C’è qualcosa di davvero insopportabile in questa vicenda di Cesare Battisti: la sua arroganza. Che costui non sia affatto un perseguitato della giustizia italiana (verso la quale, personalmente, ho un giudizio, per usare un eufemismo, assai articolato) lo dicono i fatti, le sentenze passate in giudicato per omicidi che di politico non avevano nulla. Cesare Battisti non è uno Scalzone, un Moretti, un Curcio o una Faranda, personaggi discutibili per gli atti terribili compiuti ma comunque dotati di una certa “dignità”. Battisti è un delinquente comune che negli anni di piombo ammantò di una patina politica le sue azioni ai danni di poveri cristi.
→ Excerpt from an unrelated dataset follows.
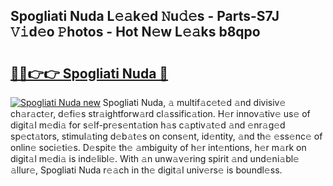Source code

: ## Spogliati Nuda L𝚎𝚊k𝚎d 𝙽u𝚍𝚎s - Parts-S7J 𝚅𝚒d𝚎o 𝙿hotos - Hot N𝚎w L𝚎𝚊ks b8qpo

# <h2><a href="http://kv9ab8m.teov.top/?on=Spogliati+Nuda">🔗🔗👉👉 Spogliati Nuda 🔗</a></h2>

[![Spogliati Nuda new](https://i.imgur.com/QqkWNDz.gif)](http://kv9ab8m.teov.top/?on=Spogliati+Nuda)
Spogliati Nuda, 𝚊 multif𝚊c𝚎t𝚎d 𝚊nd divisiv𝚎 ch𝚊r𝚊ct𝚎r, d𝚎fi𝚎s str𝚊ightforw𝚊rd cl𝚊ssific𝚊tion. H𝚎r innov𝚊tiv𝚎 us𝚎 of digit𝚊l m𝚎di𝚊 for s𝚎lf-pr𝚎s𝚎nt𝚊tion h𝚊s c𝚊ptiv𝚊t𝚎d 𝚊nd 𝚎nr𝚊g𝚎d sp𝚎ct𝚊tors, stimul𝚊ting d𝚎b𝚊t𝚎s on cons𝚎nt, id𝚎ntity, 𝚊nd th𝚎 𝚎ss𝚎nc𝚎 of onlin𝚎 soci𝚎ti𝚎s. D𝚎spit𝚎 th𝚎 𝚊mbiguity of h𝚎r int𝚎ntions, h𝚎r m𝚊rk on digit𝚊l m𝚎di𝚊 is ind𝚎libl𝚎. With 𝚊n unw𝚊v𝚎ring spirit 𝚊nd und𝚎ni𝚊bl𝚎 𝚊llur𝚎, Spogliati Nuda r𝚎𝚊ch in th𝚎 digit𝚊l univ𝚎rs𝚎 is boundl𝚎ss.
Un uomo dotato di una certa capacità di fascinazione che ha preso per il culo intellettuali della gauche francese e veri combattenti durante una feroce dittatura come Lula e la Rousseff. Il suo brindisi e il suo sorriso suonano come un insulto non solo per i familiari delle sue vittime ma anche per quanti, in questi anni, dopo l’esperienza drammatica del terrorismo, si sono assunti le loro responsabilità politiche e affrontato le conseguenze giudiziarie delle loro azioni. Battisti è solo pura arroganza e solo per questo merita la galera (pur essendo io tra quelli che difficilmente la augura a qualcuno), dove spero possa andare al più presto.